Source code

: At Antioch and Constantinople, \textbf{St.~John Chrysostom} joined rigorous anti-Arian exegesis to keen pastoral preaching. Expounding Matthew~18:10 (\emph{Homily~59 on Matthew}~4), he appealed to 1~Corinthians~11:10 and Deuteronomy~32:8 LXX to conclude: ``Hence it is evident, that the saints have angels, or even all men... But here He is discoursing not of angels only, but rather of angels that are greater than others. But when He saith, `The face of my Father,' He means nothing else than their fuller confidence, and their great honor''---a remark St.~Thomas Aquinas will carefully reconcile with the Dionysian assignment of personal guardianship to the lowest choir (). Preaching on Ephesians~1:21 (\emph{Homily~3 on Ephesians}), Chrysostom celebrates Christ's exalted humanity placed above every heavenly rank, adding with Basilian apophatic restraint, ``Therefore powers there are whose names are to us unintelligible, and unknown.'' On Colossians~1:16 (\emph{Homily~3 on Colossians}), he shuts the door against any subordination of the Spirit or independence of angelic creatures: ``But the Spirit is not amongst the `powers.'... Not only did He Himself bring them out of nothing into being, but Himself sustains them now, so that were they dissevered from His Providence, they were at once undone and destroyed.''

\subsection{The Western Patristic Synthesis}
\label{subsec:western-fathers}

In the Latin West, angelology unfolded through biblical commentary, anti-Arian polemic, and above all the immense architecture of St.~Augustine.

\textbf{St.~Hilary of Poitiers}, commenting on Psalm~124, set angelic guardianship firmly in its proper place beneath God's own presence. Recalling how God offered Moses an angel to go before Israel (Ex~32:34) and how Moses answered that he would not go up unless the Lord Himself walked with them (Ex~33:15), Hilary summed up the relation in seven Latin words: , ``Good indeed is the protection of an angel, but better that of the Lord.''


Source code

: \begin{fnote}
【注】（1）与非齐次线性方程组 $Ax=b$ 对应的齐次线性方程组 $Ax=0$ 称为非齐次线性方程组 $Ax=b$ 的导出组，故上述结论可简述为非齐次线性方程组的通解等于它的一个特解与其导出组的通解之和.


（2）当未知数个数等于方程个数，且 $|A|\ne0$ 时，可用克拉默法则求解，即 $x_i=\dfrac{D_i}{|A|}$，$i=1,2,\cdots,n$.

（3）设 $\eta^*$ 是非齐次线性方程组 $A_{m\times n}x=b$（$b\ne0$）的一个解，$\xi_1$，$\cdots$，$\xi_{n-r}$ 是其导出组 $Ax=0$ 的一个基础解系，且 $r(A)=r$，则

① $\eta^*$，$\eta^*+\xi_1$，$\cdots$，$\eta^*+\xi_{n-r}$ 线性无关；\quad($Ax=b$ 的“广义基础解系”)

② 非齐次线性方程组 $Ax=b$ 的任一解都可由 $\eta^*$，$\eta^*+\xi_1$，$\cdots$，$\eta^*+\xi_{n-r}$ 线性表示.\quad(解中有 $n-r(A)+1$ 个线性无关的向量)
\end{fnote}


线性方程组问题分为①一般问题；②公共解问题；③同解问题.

HOW TO COMPLETE THIS TASK: Transcribe the records above exactly as they appear.

SOLUTION:
Source code

: At Antioch and Constantinople, \textbf{St.~John Chrysostom} joined rigorous anti-Arian exegesis to keen pastoral preaching. Expounding Matthew~18:10 (\emph{Homily~59 on Matthew}~4), he appealed to 1~Corinthians~11:10 and Deuteronomy~32:8 LXX to conclude: ``Hence it is evident, that the saints have angels, or even all men... But here He is discoursing not of angels only, but rather of angels that are greater than others. But when He saith, `The face of my Father,' He means nothing else than their fuller confidence, and their great honor''---a remark St.~Thomas Aquinas will carefully reconcile with the Dionysian assignment of personal guardianship to the lowest choir (). Preaching on Ephesians~1:21 (\emph{Homily~3 on Ephesians}), Chrysostom celebrates Christ's exalted humanity placed above every heavenly rank, adding with Basilian apophatic restraint, ``Therefore powers there are whose names are to us unintelligible, and unknown.'' On Colossians~1:16 (\emph{Homily~3 on Colossians}), he shuts the door against any subordination of the Spirit or independence of angelic creatures: ``But the Spirit is not amongst the `powers.'... Not only did He Himself bring them out of nothing into being, but Himself sustains them now, so that were they dissevered from His Providence, they were at once undone and destroyed.''

\subsection{The Western Patristic Synthesis}
\label{subsec:western-fathers}

In the Latin West, angelology unfolded through biblical commentary, anti-Arian polemic, and above all the immense architecture of St.~Augustine.

\textbf{St.~Hilary of Poitiers}, commenting on Psalm~124, set angelic guardianship firmly in its proper place beneath God's own presence. Recalling how God offered Moses an angel to go before Israel (Ex~32:34) and how Moses answered that he would not go up unless the Lord Himself walked with them (Ex~33:15), Hilary summed up the relation in seven Latin words: , ``Good indeed is the protection of an angel, but better that of the Lord.''


Source code

: \begin{fnote}
【注】（1）与非齐次线性方程组 $Ax=b$ 对应的齐次线性方程组 $Ax=0$ 称为非齐次线性方程组 $Ax=b$ 的导出组，故上述结论可简述为非齐次线性方程组的通解等于它的一个特解与其导出组的通解之和.


（2）当未知数个数等于方程个数，且 $|A|\ne0$ 时，可用克拉默法则求解，即 $x_i=\dfrac{D_i}{|A|}$，$i=1,2,\cdots,n$.

（3）设 $\eta^*$ 是非齐次线性方程组 $A_{m\times n}x=b$（$b\ne0$）的一个解，$\xi_1$，$\cdots$，$\xi_{n-r}$ 是其导出组 $Ax=0$ 的一个基础解系，且 $r(A)=r$，则

① $\eta^*$，$\eta^*+\xi_1$，$\cdots$，$\eta^*+\xi_{n-r}$ 线性无关；\quad($Ax=b$ 的“广义基础解系”)

② 非齐次线性方程组 $Ax=b$ 的任一解都可由 $\eta^*$，$\eta^*+\xi_1$，$\cdots$，$\eta^*+\xi_{n-r}$ 线性表示.\quad(解中有 $n-r(A)+1$ 个线性无关的向量)
\end{fnote}


线性方程组问题分为①一般问题；②公共解问题；③同解问题.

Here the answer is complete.